//What is Welding Inspection

What is Welding Inspection

Welding inspection typically consists of a series of quality control checks carried out by welding inspectors and/or NDT technicians to ensure welded joints meet required levels of quality and are of suitable quality for the purpose in service (fit for purpose). A range of welding inspection techniques may be applied within the methods mentioned below, depending on factors such as joint configuration, specific defects of interest, material type/thickness and whether in shop or on site, to list but a few.
Types of Welding Inspection
Visual inspection, also known as visual testing (VT) is the primary test method of non-destructive examination of welded joints for surface breaking defects (e.g. cracking) and damage/corrosion, both within the weld metal and in the adjacent surrounding material.
Radiographic testing (RT) and ultrasonic testing (UT) are forms of non-destructive testing which detect sub-surface discontinuities in the internal structure of the welded component.
Surface testing methods include liquid penetrant inspection (LPI) or magnetic particle inspection (MPI) to detect fine surface cracks, porosity and other surface-breaking discontinuities within the welded component.
Destructive weld testing is carried out by cutting sections from welded joints and subjecting them to various mechanical tests. Methods typically include macro cross sections, tensile tests, bend tests, impact tests and hardness tests. These destructive tests provide combinations of both quantitative and qualitative results.
What is the Meaning of Third Party Inspection in NDT?
Third party inspection is the application of the various methods, described above, by independent bodies (such as TWI) to ensure the findings are impartial of both the client and contractor in typical fabrication situations.
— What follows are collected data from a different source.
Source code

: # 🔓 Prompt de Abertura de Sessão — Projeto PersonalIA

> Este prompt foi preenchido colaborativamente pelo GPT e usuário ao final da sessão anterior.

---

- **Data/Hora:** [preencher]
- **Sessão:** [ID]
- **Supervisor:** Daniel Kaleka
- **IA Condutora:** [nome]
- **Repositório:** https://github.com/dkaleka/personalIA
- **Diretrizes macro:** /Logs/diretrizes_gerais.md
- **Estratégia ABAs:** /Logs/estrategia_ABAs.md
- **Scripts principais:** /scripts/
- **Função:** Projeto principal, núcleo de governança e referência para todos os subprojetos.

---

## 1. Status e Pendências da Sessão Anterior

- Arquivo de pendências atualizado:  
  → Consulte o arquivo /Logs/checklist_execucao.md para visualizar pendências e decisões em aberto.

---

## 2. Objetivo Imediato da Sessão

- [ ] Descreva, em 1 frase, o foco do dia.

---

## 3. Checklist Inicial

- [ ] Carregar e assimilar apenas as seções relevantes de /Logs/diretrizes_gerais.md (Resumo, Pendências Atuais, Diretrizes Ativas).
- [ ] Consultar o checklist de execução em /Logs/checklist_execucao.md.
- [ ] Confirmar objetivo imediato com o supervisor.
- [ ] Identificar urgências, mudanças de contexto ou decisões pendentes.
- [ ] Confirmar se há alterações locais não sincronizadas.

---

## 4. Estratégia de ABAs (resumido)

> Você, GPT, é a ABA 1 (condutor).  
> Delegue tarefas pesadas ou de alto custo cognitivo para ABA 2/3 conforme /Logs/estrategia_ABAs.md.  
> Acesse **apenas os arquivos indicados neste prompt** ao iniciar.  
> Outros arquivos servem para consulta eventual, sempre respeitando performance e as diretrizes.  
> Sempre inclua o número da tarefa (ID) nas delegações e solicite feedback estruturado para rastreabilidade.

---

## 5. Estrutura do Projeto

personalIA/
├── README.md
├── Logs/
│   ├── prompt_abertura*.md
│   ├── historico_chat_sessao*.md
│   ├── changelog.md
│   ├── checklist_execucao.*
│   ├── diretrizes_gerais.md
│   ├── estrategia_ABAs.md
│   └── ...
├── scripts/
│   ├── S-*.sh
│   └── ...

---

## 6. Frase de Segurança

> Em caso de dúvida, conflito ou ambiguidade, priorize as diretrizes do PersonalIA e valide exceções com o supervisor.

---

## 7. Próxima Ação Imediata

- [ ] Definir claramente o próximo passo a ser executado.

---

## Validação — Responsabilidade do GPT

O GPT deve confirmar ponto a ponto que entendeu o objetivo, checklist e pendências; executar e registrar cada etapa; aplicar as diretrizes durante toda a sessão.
To find out more about third party inspection in NDT and what TWI offers click here.
What’s the Difference Between Quality Control and Inspection?
Inspection is the application of methods of examination to ensure that quality is controlled to an acceptable level.
What are the Qualities of a Good Weld?
A good weld generally exhibits a smooth, uniform and consistent appearance. Penetration (extent of fusion into the parent material) is a significant factor as it determines the cross sectional strength of the weld and therefore its load carrying capability in service.